I spent some time creating my game-state hierarchy, which consists of a base class StateNode, which contains a parent node and child nodes in a typical tree structure; a few classes extend this such as World, Room, Actor.
World acts as the root Game-State node and it's the root of rendering,transformation,serialization, etc.
Rooms exist within the world and are places that can be viewed, the World has a currentRoom property which specifies which room the player is looking at. Children of rooms can be Actors, and likely other nodes for static geometry that I've not dreamed of yet.
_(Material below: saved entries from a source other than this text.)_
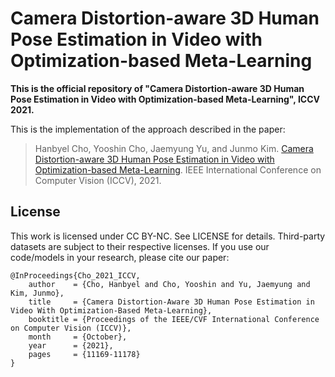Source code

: # Camera Distortion-aware 3D Human Pose Estimation in Video with Optimization-based Meta-Learning

**This is the official repository of "Camera Distortion-aware 3D Human Pose Estimation in Video with Optimization-based Meta-Learning", ICCV 2021.**

This is the implementation of the approach described in the paper:
> Hanbyel Cho, Yooshin Cho, Jaemyung Yu, and Junmo Kim. [Camera Distortion-aware 3D Human Pose Estimation in Video with Optimization-based Meta-Learning](https://arxiv.org/abs/2111.15056?context=cs). IEEE International Conference on Computer Vision (ICCV), 2021.


## License
This work is licensed under CC BY-NC. See LICENSE for details. Third-party datasets are subject to their respective licenses.
If you use our code/models in your research, please cite our paper:
```
@InProceedings{Cho_2021_ICCV,
    author    = {Cho, Hanbyel and Cho, Yooshin and Yu, Jaemyung and Kim, Junmo},
    title     = {Camera Distortion-Aware 3D Human Pose Estimation in Video With Optimization-Based Meta-Learning},
    booktitle = {Proceedings of the IEEE/CVF International Conference on Computer Vision (ICCV)},
    month     = {October},
    year      = {2021},
    pages     = {11169-11178}
}
```
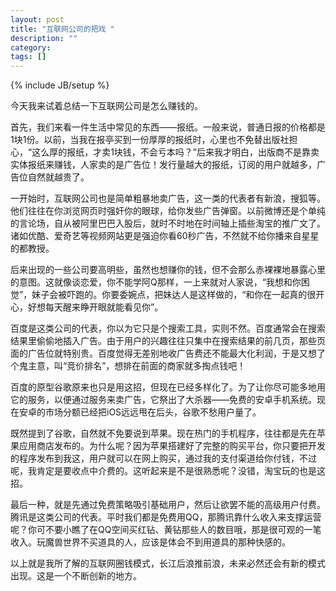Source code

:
 ```yaml
---
layout: post
title: "互联网公司的把戏 "
description: ""
category: 
tags: []
---
```

{% include JB/setup %}

今天我来试着总结一下互联网公司是怎么赚钱的。

首先，我们来看一件生活中常见的东西——报纸。一般来说，普通日报的价格都是1块1份。以前，当我在报亭买到一份厚厚的报纸时，心里也不免替出版社担心，“这么厚的报纸，才卖1块钱，不会亏本吗？”后来我才明白，出版商不是靠卖实体报纸来赚钱，人家卖的是广告位！发行量越大的报纸，订阅的用户就越多，广告位自然就越贵了。

<!--more-->

一开始时，互联网公司也是简单粗暴地卖广告，这一类的代表者有新浪，搜狐等。他们往往在你浏览网页时强奸你的眼球，给你发些广告弹窗。以前微博还是个单纯的言论场，自从被阿里巴巴入股后，就时不时地在时间轴上插些淘宝的推广文了。诸如优酷、爱奇艺等视频网站更是强迫你看60秒广告，不然就不给你播来自星星的都教授。

后来出现的一些公司要高明些，虽然也想赚你的钱，但不会那么赤裸裸地暴露心里的意图。这就像谈恋爱，你不能学阿Q那样，一上来就对人家说，“我想和你困觉”，妹子会被吓跑的。你要委婉点，把妹达人是这样做的，“和你在一起真的很开心，好想每天醒来睁开眼就能看见你”。

百度是这类公司的代表，你以为它只是个搜索工具，实则不然。百度通常会在搜索结果里偷偷地插入广告。由于用户的兴趣往往只集中在搜索结果的前几页，那些页面的广告位就特别贵。百度觉得无差别地收广告费还不能最大化利润，于是又想了个鬼主意，叫“竞价排名”，想排在前面的商家就多掏点钱吧！

百度的原型谷歌原来也只是用这招，但现在已经多样化了。为了让你尽可能多地用它的服务，以便通过服务来卖广告，它祭出了大杀器——免费的安卓手机系统。现在安卓的市场分额已经把iOS远远甩在后头，谷歌不愁用户量了。

既然提到了谷歌，自然就不免要说到苹果。现在热门的手机程序，往往都是先在苹果应用商店发布的。为什么呢？因为苹果搭建好了完整的购买平台，你只要把开发的程序发布到我这，用户就可以在网上购买，通过我的支付渠道给你付钱，不过呢，我肯定是要收点中介费的。这听起来是不是很熟悉呢？没错，淘宝玩的也是这招。

最后一种，就是先通过免费策略吸引基础用户，然后让欲罢不能的高级用户付费。腾讯是这类公司的代表。平时我们都是免费用QQ，那腾讯靠什么收入来支撑运营呢？你可不要小瞧了在QQ空间买红钻、黄钻那些人的数目哦，那是很可观的一笔收入。玩魔兽世界不买道具的人，应该是体会不到用道具的那种快感的。

以上就是我所了解的互联网圈钱模式，长江后浪推前浪，未来必然还会有新的模式出现。这是一个不断创新的地方。
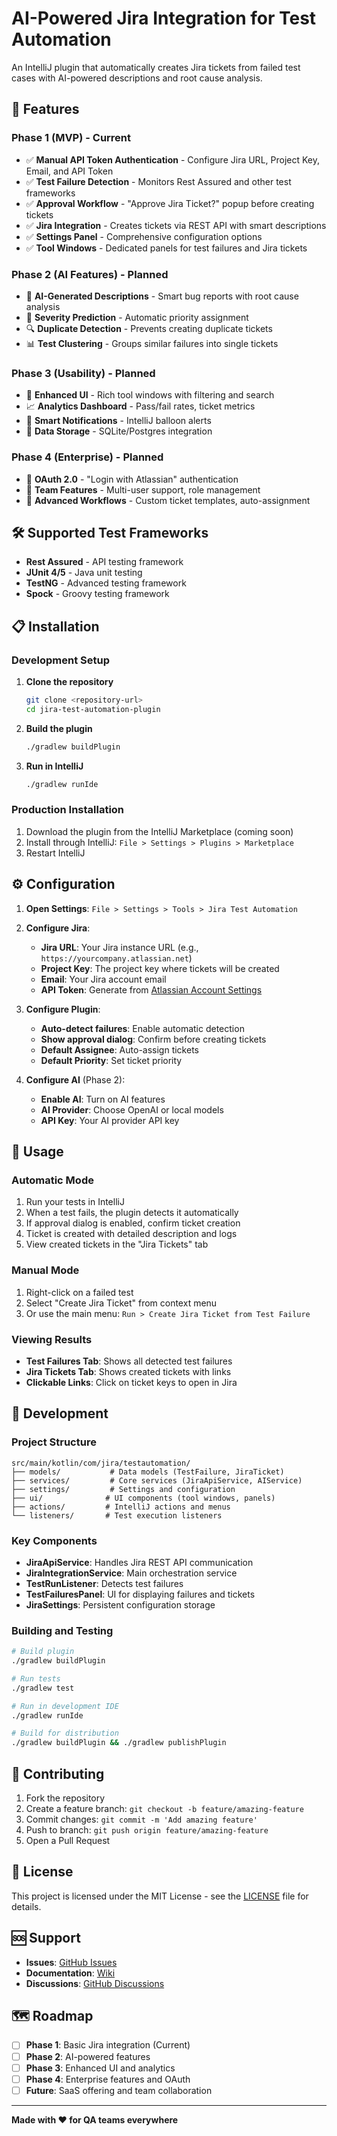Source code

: # AI-Powered Jira Integration for Test Automation

An IntelliJ plugin that automatically creates Jira tickets from failed test cases with AI-powered descriptions and root cause analysis.

## 🚀 Features

### Phase 1 (MVP) - Current
- ✅ **Manual API Token Authentication** - Configure Jira URL, Project Key, Email, and API Token
- ✅ **Test Failure Detection** - Monitors Rest Assured and other test frameworks
- ✅ **Approval Workflow** - "Approve Jira Ticket?" popup before creating tickets
- ✅ **Jira Integration** - Creates tickets via REST API with smart descriptions
- ✅ **Settings Panel** - Comprehensive configuration options
- ✅ **Tool Windows** - Dedicated panels for test failures and Jira tickets

### Phase 2 (AI Features) - Planned
- 🤖 **AI-Generated Descriptions** - Smart bug reports with root cause analysis
- 🎯 **Severity Prediction** - Automatic priority assignment
- 🔍 **Duplicate Detection** - Prevents creating duplicate tickets
- 📊 **Test Clustering** - Groups similar failures into single tickets

### Phase 3 (Usability) - Planned
- 📱 **Enhanced UI** - Rich tool windows with filtering and search
- 📈 **Analytics Dashboard** - Pass/fail rates, ticket metrics
- 🔔 **Smart Notifications** - IntelliJ balloon alerts
- 💾 **Data Storage** - SQLite/Postgres integration

### Phase 4 (Enterprise) - Planned
- 🔐 **OAuth 2.0** - "Login with Atlassian" authentication
- 👥 **Team Features** - Multi-user support, role management
- 🔄 **Advanced Workflows** - Custom ticket templates, auto-assignment

## 🛠 Supported Test Frameworks

- **Rest Assured** - API testing framework
- **JUnit 4/5** - Java unit testing
- **TestNG** - Advanced testing framework
- **Spock** - Groovy testing framework

## 📋 Installation

### Development Setup

1. **Clone the repository**
   ```bash
   git clone <repository-url>
   cd jira-test-automation-plugin
   ```

2. **Build the plugin**
   ```bash
   ./gradlew buildPlugin
   ```

3. **Run in IntelliJ**
   ```bash
   ./gradlew runIde
   ```

### Production Installation

1. Download the plugin from the IntelliJ Marketplace (coming soon)
2. Install through IntelliJ: `File > Settings > Plugins > Marketplace`
3. Restart IntelliJ

## ⚙️ Configuration

1. **Open Settings**: `File > Settings > Tools > Jira Test Automation`

2. **Configure Jira**:
   - **Jira URL**: Your Jira instance URL (e.g., `https://yourcompany.atlassian.net`)
   - **Project Key**: The project key where tickets will be created
   - **Email**: Your Jira account email
   - **API Token**: Generate from [Atlassian Account Settings](https://id.atlassian.com/manage-profile/security/api-tokens)

3. **Configure Plugin**:
   - **Auto-detect failures**: Enable automatic detection
   - **Show approval dialog**: Confirm before creating tickets
   - **Default Assignee**: Auto-assign tickets
   - **Default Priority**: Set ticket priority

4. **Configure AI** (Phase 2):
   - **Enable AI**: Turn on AI features
   - **AI Provider**: Choose OpenAI or local models
   - **API Key**: Your AI provider API key

## 🎯 Usage

### Automatic Mode
1. Run your tests in IntelliJ
2. When a test fails, the plugin detects it automatically
3. If approval dialog is enabled, confirm ticket creation
4. Ticket is created with detailed description and logs
5. View created tickets in the "Jira Tickets" tab

### Manual Mode
1. Right-click on a failed test
2. Select "Create Jira Ticket" from context menu
3. Or use the main menu: `Run > Create Jira Ticket from Test Failure`

### Viewing Results
- **Test Failures Tab**: Shows all detected test failures
- **Jira Tickets Tab**: Shows created tickets with links
- **Clickable Links**: Click on ticket keys to open in Jira

## 🔧 Development

### Project Structure
```
src/main/kotlin/com/jira/testautomation/
├── models/           # Data models (TestFailure, JiraTicket)
├── services/         # Core services (JiraApiService, AIService)
├── settings/         # Settings and configuration
├── ui/              # UI components (tool windows, panels)
├── actions/         # IntelliJ actions and menus
└── listeners/       # Test execution listeners
```

### Key Components

- **JiraApiService**: Handles Jira REST API communication
- **JiraIntegrationService**: Main orchestration service
- **TestRunListener**: Detects test failures
- **TestFailuresPanel**: UI for displaying failures and tickets
- **JiraSettings**: Persistent configuration storage

### Building and Testing

```bash
# Build plugin
./gradlew buildPlugin

# Run tests
./gradlew test

# Run in development IDE
./gradlew runIde

# Build for distribution
./gradlew buildPlugin && ./gradlew publishPlugin
```

## 🤝 Contributing

1. Fork the repository
2. Create a feature branch: `git checkout -b feature/amazing-feature`
3. Commit changes: `git commit -m 'Add amazing feature'`
4. Push to branch: `git push origin feature/amazing-feature`
5. Open a Pull Request

## 📄 License

This project is licensed under the MIT License - see the [LICENSE](LICENSE) file for details.

## 🆘 Support

- **Issues**: [GitHub Issues](https://github.com/your-repo/issues)
- **Documentation**: [Wiki](https://github.com/your-repo/wiki)
- **Discussions**: [GitHub Discussions](https://github.com/your-repo/discussions)

## 🗺 Roadmap

- [ ] **Phase 1**: Basic Jira integration (Current)
- [ ] **Phase 2**: AI-powered features
- [ ] **Phase 3**: Enhanced UI and analytics
- [ ] **Phase 4**: Enterprise features and OAuth
- [ ] **Future**: SaaS offering and team collaboration

---

**Made with ❤️ for QA teams everywhere**
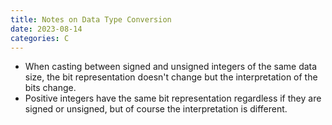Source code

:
 ```yaml
---
title: Notes on Data Type Conversion
date: 2023-08-14
categories: C
---
```

- When casting between signed and unsigned integers of the same data size, the bit representation doesn't change but the interpretation of the bits change.
- Positive integers have the same bit representation regardless if they are signed or unsigned, but of course the interpretation is different.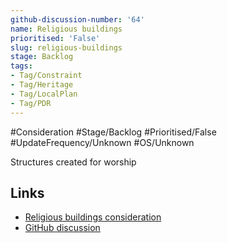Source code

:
 ```yaml
---
github-discussion-number: '64'
name: Religious buildings
prioritised: 'False'
slug: religious-buildings
stage: Backlog
tags:
- Tag/Constraint
- Tag/Heritage
- Tag/LocalPlan
- Tag/PDR
---
```


#Consideration #Stage/Backlog #Prioritised/False #UpdateFrequency/Unknown #OS/Unknown

Structures created for worship

## Links

* [Religious buildings consideration](https://design.planning.data.gov.uk/planning-consideration/religious-buildings)
* [GitHub discussion](https://github.com/digital-land/data-standards-backlog/discussions/64)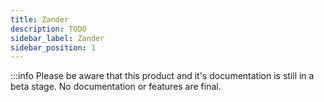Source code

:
 ```yaml
---
title: Zander
description: TODO
sidebar_label: Zander
sidebar_position: 1
---
```


:::info
Please be aware that this product and it's documentation is still in a beta stage. No documentation or features are final.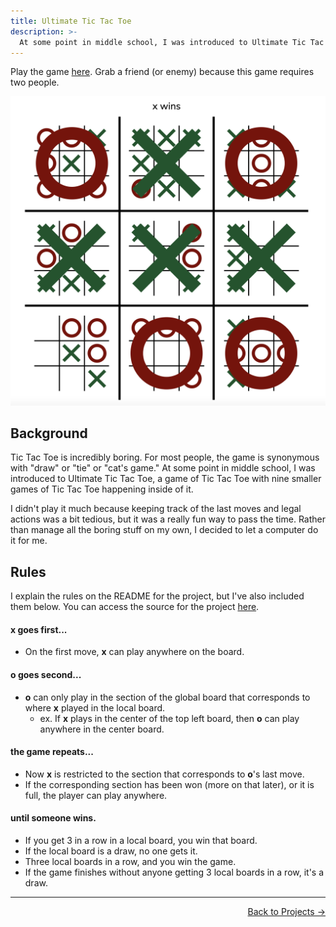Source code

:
 ```yaml
---
title: Ultimate Tic Tac Toe
description: >-
  At some point in middle school, I was introduced to Ultimate Tic Tac Toe, a game of Tic Tac Toe with nine smaller games of Tic Tac Toe happening inside of it. I didn't play it much because keeping track of the last moves and legal actions was a bit tedious, but it was a really fun way to pass the time. Rather than manage all the boring stuff on my own, I decided to let a computer do it for me.
---
```


Play the game [here](/ultimate_tic_tac_toe). Grab a friend (or enemy) because this game requires two people.

<img src="misc_images/ultimate_tic_tac_toe_game.png" class="display-image" alt="A game of ultimate tic tac toe."> 

## Background

Tic Tac Toe is incredibly boring. For most people, the game is synonymous with "draw" or "tie" or "cat's game." At some point in middle school, I was introduced to Ultimate Tic Tac Toe, a game of Tic Tac Toe with nine smaller games of Tic Tac Toe happening inside of it. 

I didn't play it much because keeping track of the last moves and legal actions was a bit tedious, but it was a really fun way to pass the time. Rather than manage all the boring stuff on my own, I decided to let a computer do it for me.

## Rules

I explain the rules on the README for the project, but I've also included them below. You can access the source for the project [here](https://github.com/ronikbhaskar/ultimate_tic_tac_toe).

#### **x goes first...**

 - On the first move, **x** can play anywhere on the board.

#### **o goes second...**

 - **o** can only play in the section of the global board that corresponds to where **x** played in the local board.
   - ex. If **x** plays in the center of the top left board, then **o** can play anywhere in the center board.

#### **the game repeats...**

 - Now **x** is restricted to the section that corresponds to **o**'s last move.
 - If the corresponding section has been won (more on that later), or it is full, the player can play anywhere.

#### **until someone wins.**

 - If you get 3 in a row in a local board, you win that board.
 - If the local board is a draw, no one gets it.
 - Three local boards in a row, and you win the game.
 - If the game finishes without anyone getting 3 local boards in a row, it's a draw.

 ---

<p align="right"><a href="/projects/">Back to Projects →</a></p>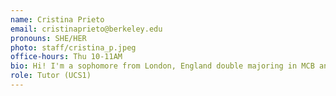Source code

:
 ```yaml
---
name: Cristina Prieto
email: cristinaprieto@berkeley.edu
pronouns: SHE/HER
photo: staff/cristina_p.jpeg
office-hours: Thu 10-11AM
bio: Hi! I'm a sophomore from London, England double majoring in MCB and Data Science. I love hiking, skiing, water polo and playing the piano. Hope you all have a great semester in Data 8!
role: Tutor (UCS1)
---
```

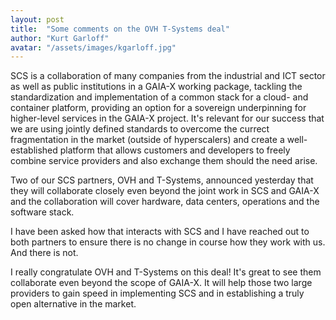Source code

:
 ```yaml
---
layout: post
title:  "Some comments on the OVH T-Systems deal"
author: "Kurt Garloff"
avatar: "/assets/images/kgarloff.jpg"
---
```


SCS is a collaboration of many companies from the industrial and ICT sector as well
as public institutions in a GAIA-X working package, tackling the standardization
and implementation of a common stack for a cloud- and container platform, providing
an option for a sovereign underpinning for higher-level services in the GAIA-X project.
It's relevant for our success that we are using jointly defined standards to overcome
the currect fragmentation in the market (outside of hyperscalers) and create a
well-established platform that allows customers and developers to freely combine
service providers and also exchange them should the need arise.

Two of our SCS partners, OVH and T-Systems, announced yesterday that they will
collaborate closely even beyond the joint work in SCS and GAIA-X and the collaboration
will cover hardware, data centers, operations and the software stack.

I have been asked how that interacts with SCS and I have reached out to both partners
to ensure there is no change in course how they work with us. And there is not.

I really congratulate OVH and T-Systems on this deal!
It's great to see them collaborate even beyond the scope of GAIA-X.
It will help those two large providers to gain speed in implementing SCS
and in establishing a truly open alternative in the market.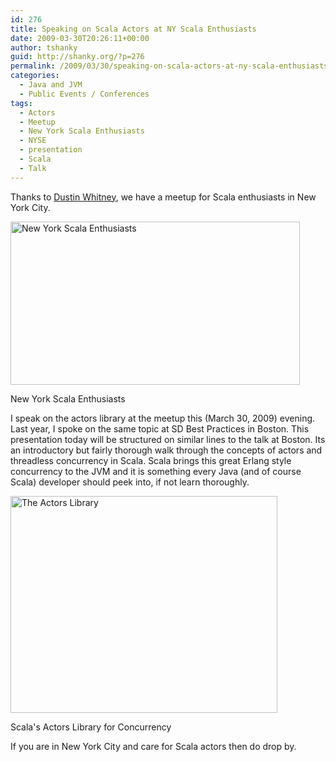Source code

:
 ```yaml
---
id: 276
title: Speaking on Scala Actors at NY Scala Enthusiasts
date: 2009-03-30T20:26:11+00:00
author: tshanky
guid: http://shanky.org/?p=276
permalink: /2009/03/30/speaking-on-scala-actors-at-ny-scala-enthusiasts/
categories:
  - Java and JVM
  - Public Events / Conferences
tags:
  - Actors
  - Meetup
  - New York Scala Enthusiasts
  - NYSE
  - presentation
  - Scala
  - Talk
---
```

Thanks to <a title="Dustin Whitney" href="http://dustinwhitney.blogspot.com/" target="_blank">Dustin Whitney</a>, we have a meetup for Scala enthusiasts in New York City.

<div id="attachment_277" style="width: 473px" class="wp-caption alignnone">
  <a rel="attachment wp-att-277" href="http://shanky.org/2009/03/30/speaking-on-scala-actors-at-ny-scala-enthusiasts/new_york_scala_enthusiasts/"><img class="size-full wp-image-277  " title="new_york_scala_enthusiasts" src="http://shanky.org/wp-content/uploads/2009/03/new_york_scala_enthusiasts.png" alt="New York Scala Enthusiasts" width="463" height="261" /></a>
  
  <p class="wp-caption-text">
    New York Scala Enthusiasts
  </p>
</div>

I speak on the actors library at the meetup this (March 30, 2009) evening. Last year, I spoke on the same topic at SD Best Practices in Boston. This presentation today will be structured on similar lines to the talk at Boston. Its an introductory but fairly thorough walk through the concepts of actors and threadless concurrency in Scala. Scala brings this great Erlang style concurrency to the JVM and it is something every Java (and of course Scala) developer should peek into, if not learn thoroughly.

<div id="attachment_278" style="width: 437px" class="wp-caption alignnone">
  <a rel="attachment wp-att-278" href="http://shanky.org/2009/03/30/speaking-on-scala-actors-at-ny-scala-enthusiasts/the_actors_library_at_nyse/"><img class="size-full wp-image-278  " title="the_actors_library_at_nyse" src="http://shanky.org/wp-content/uploads/2009/03/the_actors_library_at_nyse.png" alt="The Actors Library" width="427" height="347" /></a>
  
  <p class="wp-caption-text">
    Scala's Actors Library for Concurrency
  </p>
</div>

If you are in New York City and care for Scala actors then do drop by.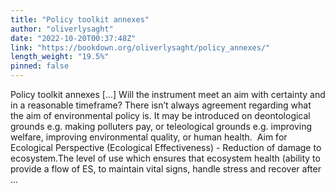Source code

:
 ```yaml
---
title: "Policy toolkit annexes"
author: "oliverlysaght"
date: "2022-10-20T00:37:48Z"
link: "https://bookdown.org/oliverlysaght/policy_annexes/"
length_weight: "19.5%"
pinned: false
---
```


Policy toolkit annexes [...] Will the instrument meet an aim with certainty and in a reasonable timeframe? There isn’t always agreement regarding what the aim of environmental policy is. It may be introduced on deontological grounds e.g. making polluters pay, or teleological grounds e.g. improving welfare, improving environmental quality, or human health.  Aim for Ecological Perspective (Ecological Effectiveness) - Reduction of damage to ecosystem.The level of use which ensures that ecosystem health (ability to provide a flow of ES, to maintain vital signs, handle stress and recover after ...

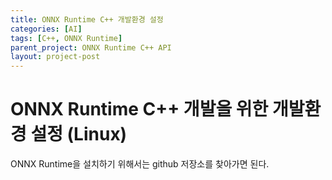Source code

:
 ```yaml
---
title: ONNX Runtime C++ 개발환경 설정
categories: [AI]
tags: [C++, ONNX Runtime]
parent_project: ONNX Runtime C++ API
layout: project-post
---
```


ONNX Runtime C++ 개발을 위한 개발환경 설정 (Linux)
==============================================================
ONNX Runtime을 설치하기 위해서는 github 저장소를 찾아가면 된다.

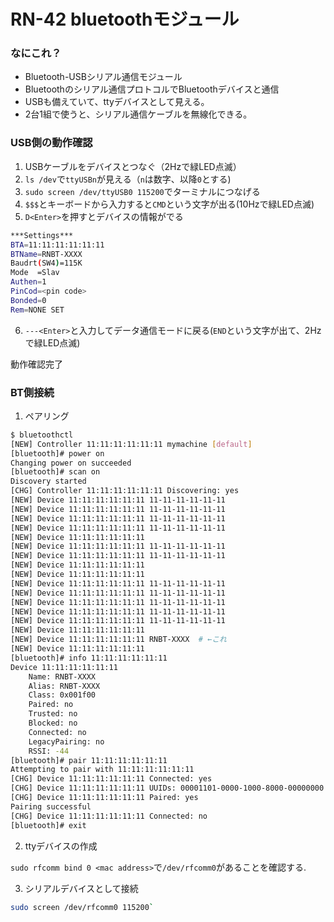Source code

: # RN-42 bluetoothモジュール

### なにこれ？

- Bluetooth-USBシリアル通信モジュール
- Bluetoothのシリアル通信プロトコルでBluetoothデバイスと通信
- USBも備えていて、ttyデバイスとして見える。
- 2台1組で使うと、シリアル通信ケーブルを無線化できる。


### USB側の動作確認

1. USBケーブルをデバイスとつなぐ（2Hzで緑LED点滅）
2. `ls /dev`で`ttyUSBn`が見える（`n`は数字、以降`0`とする)
3. `sudo screen /dev/ttyUSB0 115200`でターミナルにつなげる
4. `$$$`とキーボードから入力すると`CMD`という文字が出る(10Hzで緑LED点滅)
5. `D<Enter>`を押すとデバイスの情報がでる

``` bash
***Settings***
BTA=11:11:11:11:11:11
BTName=RNBT-XXXX
Baudrt(SW4)=115K
Mode  =Slav
Authen=1
PinCod=<pin code>
Bonded=0
Rem=NONE SET
```

6. `---<Enter>`と入力してデータ通信モードに戻る(`END`という文字が出て、2Hzで緑LED点滅)

動作確認完了

### BT側接続

1. ペアリング

```bash
$ bluetoothctl 
[NEW] Controller 11:11:11:11:11:11 mymachine [default]
[bluetooth]# power on
Changing power on succeeded
[bluetooth]# scan on
Discovery started
[CHG] Controller 11:11:11:11:11:11 Discovering: yes
[NEW] Device 11:11:11:11:11:11 11-11-11-11-11-11
[NEW] Device 11:11:11:11:11:11 11-11-11-11-11-11
[NEW] Device 11:11:11:11:11:11 11-11-11-11-11-11
[NEW] Device 11:11:11:11:11:11 11-11-11-11-11-11
[NEW] Device 11:11:11:11:11:11 
[NEW] Device 11:11:11:11:11:11 11-11-11-11-11-11
[NEW] Device 11:11:11:11:11:11 11-11-11-11-11-11
[NEW] Device 11:11:11:11:11:11 
[NEW] Device 11:11:11:11:11:11 
[NEW] Device 11:11:11:11:11:11 11-11-11-11-11-11
[NEW] Device 11:11:11:11:11:11 11-11-11-11-11-11
[NEW] Device 11:11:11:11:11:11 11-11-11-11-11-11
[NEW] Device 11:11:11:11:11:11 11-11-11-11-11-11
[NEW] Device 11:11:11:11:11:11 11-11-11-11-11-11
[NEW] Device 11:11:11:11:11:11 
[NEW] Device 11:11:11:11:11:11 RNBT-XXXX  # ←これ
[NEW] Device 11:11:11:11:11:11 
[bluetooth]# info 11:11:11:11:11:11
Device 11:11:11:11:11:11
	Name: RNBT-XXXX
	Alias: RNBT-XXXX
	Class: 0x001f00
	Paired: no
	Trusted: no
	Blocked: no
	Connected: no
	LegacyPairing: no
	RSSI: -44
[bluetooth]# pair 11:11:11:11:11:11
Attempting to pair with 11:11:11:11:11:11
[CHG] Device 11:11:11:11:11:11 Connected: yes
[CHG] Device 11:11:11:11:11:11 UUIDs: 00001101-0000-1000-8000-00000000
[CHG] Device 11:11:11:11:11:11 Paired: yes
Pairing successful
[CHG] Device 11:11:11:11:11:11 Connected: no
[bluetooth]# exit
```


2. ttyデバイスの作成

`sudo rfcomm bind 0 <mac address>`で`/dev/rfcomm0`があることを確認する.

3. シリアルデバイスとして接続

``` bash
sudo screen /dev/rfcomm0 115200`
```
Actors are interactive entities that have animated geometry attached to them, which can move around, act as lights, have conversational topics associated with them etc.
It's a pretty standard object grouping combined with some SceneGraph traits.
Multiple operations will traverse this tree, especially for rendering.
I've yet to decide how to deal with rendering; I know that I'll want to group things I render by their translucency then shaders then textures; given this it seems that a Renderable interface for renderable objects might be used, then starting at a root point (the selected room perhaps) execute getRenderables() which returns back a list of all the nested renderable objects.
To keep things sorted perhaps a 'RenderingBucket' is passed in getRenderables() this object allows you to submit a renderable to the bucket which sorts it appropriately based on it's attributes, then when finished the rendering bucket can be flushed and rendered by the graphics object?
Changes are this design will be in flux for a while, but it seems like i'm on the right path.